Jun 1, 2022 - News

Scoop: Richmond paid protesters nearly $700k to settle police lawsuits

A man with raised fist marches in the street.
Protesters march on Monument Ave in June 2020. Photo: Eze Amos/Getty Images

The city has paid out nearly $700,000 on behalf of the Richmond Police Department to settle legal claims stemming from the 2020 racial justice protests.

Why it matters: Police officers' use of tear gas on peaceful protesters at a June 1, 2020, rally around the Robert E. Lee Monument drew widespread outrage and an official apology.

Flashback: Hundreds of people were standing around the now-removed monument when police moved in with tear gas and pepper spray.
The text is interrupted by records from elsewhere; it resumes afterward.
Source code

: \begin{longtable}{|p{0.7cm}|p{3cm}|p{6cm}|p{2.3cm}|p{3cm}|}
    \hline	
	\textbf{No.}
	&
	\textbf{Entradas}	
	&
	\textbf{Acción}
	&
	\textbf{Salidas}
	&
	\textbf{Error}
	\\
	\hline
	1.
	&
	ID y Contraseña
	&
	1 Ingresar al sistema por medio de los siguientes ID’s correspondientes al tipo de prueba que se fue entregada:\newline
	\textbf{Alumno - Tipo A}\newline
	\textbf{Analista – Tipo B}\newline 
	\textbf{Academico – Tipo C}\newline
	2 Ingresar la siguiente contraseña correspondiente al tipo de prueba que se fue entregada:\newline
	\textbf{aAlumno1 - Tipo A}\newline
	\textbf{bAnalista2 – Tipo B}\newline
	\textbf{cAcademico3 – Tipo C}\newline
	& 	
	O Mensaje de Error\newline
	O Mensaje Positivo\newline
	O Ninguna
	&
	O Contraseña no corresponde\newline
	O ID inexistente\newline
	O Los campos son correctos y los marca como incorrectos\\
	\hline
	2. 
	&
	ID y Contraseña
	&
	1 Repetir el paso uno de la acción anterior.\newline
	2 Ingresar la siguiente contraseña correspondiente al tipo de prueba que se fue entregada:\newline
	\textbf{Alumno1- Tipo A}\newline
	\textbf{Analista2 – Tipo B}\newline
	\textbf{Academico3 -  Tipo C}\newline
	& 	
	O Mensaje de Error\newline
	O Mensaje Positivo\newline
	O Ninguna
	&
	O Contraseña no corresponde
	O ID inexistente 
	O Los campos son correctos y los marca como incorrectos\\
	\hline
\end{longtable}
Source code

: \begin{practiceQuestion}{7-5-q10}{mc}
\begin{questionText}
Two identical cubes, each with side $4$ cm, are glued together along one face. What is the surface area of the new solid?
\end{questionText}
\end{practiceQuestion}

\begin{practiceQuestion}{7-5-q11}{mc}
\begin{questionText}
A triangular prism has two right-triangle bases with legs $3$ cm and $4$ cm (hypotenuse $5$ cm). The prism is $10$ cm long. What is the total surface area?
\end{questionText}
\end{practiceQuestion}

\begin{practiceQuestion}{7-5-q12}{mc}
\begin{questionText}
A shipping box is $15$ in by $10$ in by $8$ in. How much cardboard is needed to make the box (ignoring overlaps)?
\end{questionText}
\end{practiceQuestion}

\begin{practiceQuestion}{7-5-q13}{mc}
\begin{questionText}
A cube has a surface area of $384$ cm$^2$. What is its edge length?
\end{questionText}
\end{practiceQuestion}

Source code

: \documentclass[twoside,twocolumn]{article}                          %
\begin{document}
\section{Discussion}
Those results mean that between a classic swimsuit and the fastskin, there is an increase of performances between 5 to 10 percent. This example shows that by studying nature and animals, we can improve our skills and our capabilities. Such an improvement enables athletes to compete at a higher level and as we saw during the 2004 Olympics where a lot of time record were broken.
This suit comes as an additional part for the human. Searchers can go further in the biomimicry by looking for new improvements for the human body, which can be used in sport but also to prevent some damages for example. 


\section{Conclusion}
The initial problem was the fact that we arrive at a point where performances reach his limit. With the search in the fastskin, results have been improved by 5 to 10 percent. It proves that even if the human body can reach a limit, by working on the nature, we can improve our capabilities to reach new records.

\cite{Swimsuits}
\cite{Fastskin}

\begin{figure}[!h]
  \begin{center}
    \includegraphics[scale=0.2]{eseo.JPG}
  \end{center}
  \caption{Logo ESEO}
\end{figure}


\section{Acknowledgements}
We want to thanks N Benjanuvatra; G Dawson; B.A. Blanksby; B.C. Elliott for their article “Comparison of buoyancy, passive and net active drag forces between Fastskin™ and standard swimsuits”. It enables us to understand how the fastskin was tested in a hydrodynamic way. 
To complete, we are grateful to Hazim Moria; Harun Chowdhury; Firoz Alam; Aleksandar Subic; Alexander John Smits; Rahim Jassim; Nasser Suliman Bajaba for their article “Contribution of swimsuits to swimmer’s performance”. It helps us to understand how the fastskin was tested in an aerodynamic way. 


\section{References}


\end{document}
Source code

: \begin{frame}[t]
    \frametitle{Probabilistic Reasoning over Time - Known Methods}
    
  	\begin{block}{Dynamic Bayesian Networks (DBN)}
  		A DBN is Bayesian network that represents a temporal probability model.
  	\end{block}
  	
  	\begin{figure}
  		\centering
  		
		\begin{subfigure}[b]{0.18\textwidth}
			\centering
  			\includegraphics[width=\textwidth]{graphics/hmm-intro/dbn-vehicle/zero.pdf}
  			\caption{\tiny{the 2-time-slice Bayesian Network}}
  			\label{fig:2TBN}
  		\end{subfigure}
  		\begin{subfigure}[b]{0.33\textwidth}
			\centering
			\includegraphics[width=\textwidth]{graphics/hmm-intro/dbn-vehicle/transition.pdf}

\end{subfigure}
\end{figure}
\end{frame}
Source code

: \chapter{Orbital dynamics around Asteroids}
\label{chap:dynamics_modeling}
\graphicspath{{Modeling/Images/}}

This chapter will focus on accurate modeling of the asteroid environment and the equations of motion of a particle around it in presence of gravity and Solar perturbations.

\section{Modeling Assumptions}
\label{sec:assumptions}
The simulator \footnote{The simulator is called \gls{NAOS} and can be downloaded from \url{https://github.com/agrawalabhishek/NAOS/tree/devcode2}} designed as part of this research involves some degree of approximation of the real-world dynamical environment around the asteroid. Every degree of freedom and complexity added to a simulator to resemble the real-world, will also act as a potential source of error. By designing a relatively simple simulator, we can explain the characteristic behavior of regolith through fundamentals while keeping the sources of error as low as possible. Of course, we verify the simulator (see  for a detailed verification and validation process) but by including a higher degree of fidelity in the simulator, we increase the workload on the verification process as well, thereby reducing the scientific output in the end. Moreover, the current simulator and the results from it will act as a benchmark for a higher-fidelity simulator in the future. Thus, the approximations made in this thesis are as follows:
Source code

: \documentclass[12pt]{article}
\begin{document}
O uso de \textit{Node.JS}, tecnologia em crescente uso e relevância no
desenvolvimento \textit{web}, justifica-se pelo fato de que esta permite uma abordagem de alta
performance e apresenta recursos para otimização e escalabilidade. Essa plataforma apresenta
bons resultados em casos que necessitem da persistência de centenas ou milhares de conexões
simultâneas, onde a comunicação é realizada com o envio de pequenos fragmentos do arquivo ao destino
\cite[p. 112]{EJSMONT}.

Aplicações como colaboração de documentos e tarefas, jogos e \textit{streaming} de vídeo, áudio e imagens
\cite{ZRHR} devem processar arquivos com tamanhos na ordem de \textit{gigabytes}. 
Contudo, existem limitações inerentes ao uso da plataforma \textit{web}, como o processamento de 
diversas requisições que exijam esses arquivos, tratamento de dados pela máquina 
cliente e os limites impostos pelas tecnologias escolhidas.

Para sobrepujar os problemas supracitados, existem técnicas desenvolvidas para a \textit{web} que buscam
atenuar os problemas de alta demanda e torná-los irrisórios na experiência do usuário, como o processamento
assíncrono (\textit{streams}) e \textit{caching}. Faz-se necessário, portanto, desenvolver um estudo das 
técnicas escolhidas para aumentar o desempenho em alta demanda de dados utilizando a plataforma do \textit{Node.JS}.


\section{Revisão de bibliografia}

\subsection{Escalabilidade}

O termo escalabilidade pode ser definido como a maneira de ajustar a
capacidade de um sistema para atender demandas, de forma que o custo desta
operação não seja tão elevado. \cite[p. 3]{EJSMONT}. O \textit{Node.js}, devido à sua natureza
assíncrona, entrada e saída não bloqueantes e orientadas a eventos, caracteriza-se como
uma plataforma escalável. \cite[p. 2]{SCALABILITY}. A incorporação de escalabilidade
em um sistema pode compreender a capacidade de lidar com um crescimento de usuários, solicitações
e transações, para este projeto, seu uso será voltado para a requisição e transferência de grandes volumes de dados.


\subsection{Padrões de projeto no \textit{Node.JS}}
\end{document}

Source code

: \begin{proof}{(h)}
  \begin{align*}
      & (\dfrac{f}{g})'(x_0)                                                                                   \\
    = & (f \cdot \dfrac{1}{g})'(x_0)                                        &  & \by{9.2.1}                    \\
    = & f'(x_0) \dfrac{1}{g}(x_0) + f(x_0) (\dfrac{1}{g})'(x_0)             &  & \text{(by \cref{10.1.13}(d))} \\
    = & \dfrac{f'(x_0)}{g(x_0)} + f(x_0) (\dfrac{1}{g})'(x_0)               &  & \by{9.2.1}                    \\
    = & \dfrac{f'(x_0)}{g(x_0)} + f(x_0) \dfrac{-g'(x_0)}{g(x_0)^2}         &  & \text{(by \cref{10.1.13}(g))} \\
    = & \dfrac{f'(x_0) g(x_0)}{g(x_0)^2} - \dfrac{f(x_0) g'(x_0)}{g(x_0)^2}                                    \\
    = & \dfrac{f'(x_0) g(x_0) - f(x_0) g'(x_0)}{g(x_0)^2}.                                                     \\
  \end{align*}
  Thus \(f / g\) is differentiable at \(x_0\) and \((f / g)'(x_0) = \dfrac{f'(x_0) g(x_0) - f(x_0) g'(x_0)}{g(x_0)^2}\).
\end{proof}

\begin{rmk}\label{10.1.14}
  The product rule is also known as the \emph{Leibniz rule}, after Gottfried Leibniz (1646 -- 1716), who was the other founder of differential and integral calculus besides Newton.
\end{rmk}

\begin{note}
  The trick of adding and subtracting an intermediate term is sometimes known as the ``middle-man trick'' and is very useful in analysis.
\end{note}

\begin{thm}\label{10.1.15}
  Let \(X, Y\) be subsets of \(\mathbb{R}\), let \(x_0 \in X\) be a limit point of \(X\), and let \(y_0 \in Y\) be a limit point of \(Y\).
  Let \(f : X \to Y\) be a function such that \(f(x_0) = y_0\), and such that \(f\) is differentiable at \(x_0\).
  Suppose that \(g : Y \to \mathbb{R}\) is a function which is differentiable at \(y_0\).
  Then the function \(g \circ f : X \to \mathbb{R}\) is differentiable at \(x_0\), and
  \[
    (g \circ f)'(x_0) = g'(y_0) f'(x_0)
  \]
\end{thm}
  • In video footage, some officers appeared enthusiastic as they chased protesters down.
  • Lawsuits from protesters followed almost immediately, as did a formal apology by then-police chief William Smith.

The latest: The Richmond City Attorney's Office tells Axios it has entered into 35 settlement agreements in connection to the 2020 protests, paying out a total of $675,000.

  • The city refused to provide any additional details about the incidents that led to the settlements, calling the agreements confidential.

What they're saying: Not much.

  • Mayor Levar Stoney's office referred questions to the city attorney.
  • Thomas Roberts, a lawyer who represents a group of protesters who filed a suit in federal court, also declined to discuss the settlements.
  • Court records show a gag order is in place until July 1.

Between the lines: There's a two-year statute of limitations on most civil claims in Virginia, which might explain why the city doesn't want people discussing any settlements until after the deadline to file new claims.

What's next: Court records show some lawsuits stemming from the protest are still pending, including a case against a group of officers who were filmed firing pepper spray at a man shouting obscenities at them from his second-floor window.

  • Officers state in court filings that they're protected from the lawsuit by qualified immunity. They also argued that they couldn't have infringed on the man's First Amendment rights because he was able to continue cursing at them after he was sprayed.